# Directions
Only one stretch of the records below should be repeated. It starts with the line containing "mass flow rate and" and goes on through the line containing "read from hdf5", exactly as written.

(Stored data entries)
Start of Block
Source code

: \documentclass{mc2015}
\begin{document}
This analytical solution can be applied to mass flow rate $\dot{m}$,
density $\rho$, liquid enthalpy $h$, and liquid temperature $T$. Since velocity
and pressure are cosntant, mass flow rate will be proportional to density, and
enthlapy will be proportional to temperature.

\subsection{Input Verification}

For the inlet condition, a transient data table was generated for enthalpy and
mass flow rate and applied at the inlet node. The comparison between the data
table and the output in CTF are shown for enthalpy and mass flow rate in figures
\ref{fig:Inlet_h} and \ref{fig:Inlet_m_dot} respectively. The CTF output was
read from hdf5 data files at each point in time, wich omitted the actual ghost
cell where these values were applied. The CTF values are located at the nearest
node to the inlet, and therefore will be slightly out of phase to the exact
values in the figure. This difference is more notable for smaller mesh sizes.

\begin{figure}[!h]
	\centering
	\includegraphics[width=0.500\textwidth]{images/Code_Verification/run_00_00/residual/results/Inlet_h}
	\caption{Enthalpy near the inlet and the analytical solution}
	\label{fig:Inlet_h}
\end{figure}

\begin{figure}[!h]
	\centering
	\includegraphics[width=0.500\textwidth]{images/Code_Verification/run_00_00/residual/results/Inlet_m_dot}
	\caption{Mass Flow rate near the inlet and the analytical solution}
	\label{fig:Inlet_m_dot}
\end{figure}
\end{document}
End of Block
# Response to this task
mass flow rate and applied at the inlet node. The comparison between the data
table and the output in CTF are shown for enthalpy and mass flow rate in figures
\ref{fig:Inlet_h} and \ref{fig:Inlet_m_dot} respectively. The CTF output was
read from hdf5 data files at each point in time, wich omitted the actual ghost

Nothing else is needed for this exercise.